• Problem to solve:
Should an entry contain an image, leave the image out and repeat the entry's text exactly.

━━ Task inputs

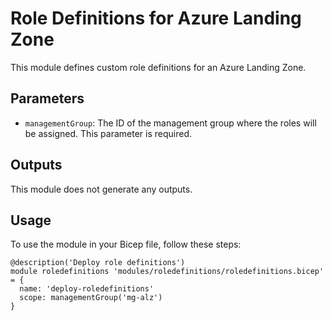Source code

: # Role Definitions for Azure Landing Zone

This module defines custom role definitions for an Azure Landing Zone.

## Parameters

- `managementGroup`: The ID of the management group where the roles will be assigned. This parameter is required.

## Outputs

This module does not generate any outputs.

## Usage

To use the module in your Bicep file, follow these steps:

```Bicep
@description('Deploy role definitions')
module roledefinitions 'modules/roledefinitions/roledefinitions.bicep' = {
  name: 'deploy-roledefinitions'
  scope: managementGroup('mg-alz')
}
```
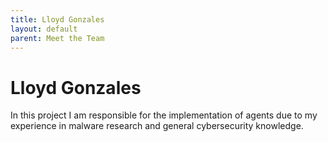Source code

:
 ```yaml
---
title: Lloyd Gonzales
layout: default
parent: Meet the Team
---
```


# Lloyd Gonzales
In this project I am responsible for the implementation of agents due to my experience in malware research and general cybersecurity knowledge.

━━━━

• Worked solution:
Source code

: # Role Definitions for Azure Landing Zone

This module defines custom role definitions for an Azure Landing Zone.

## Parameters

- `managementGroup`: The ID of the management group where the roles will be assigned. This parameter is required.

## Outputs

This module does not generate any outputs.

## Usage

To use the module in your Bicep file, follow these steps:

```Bicep
@description('Deploy role definitions')
module roledefinitions 'modules/roledefinitions/roledefinitions.bicep' = {
  name: 'deploy-roledefinitions'
  scope: managementGroup('mg-alz')
}
```
Source code

:
 ```yaml
---
title: Lloyd Gonzales
layout: default
parent: Meet the Team
---
```


# Lloyd Gonzales
In this project I am responsible for the implementation of agents due to my experience in malware research and general cybersecurity knowledge.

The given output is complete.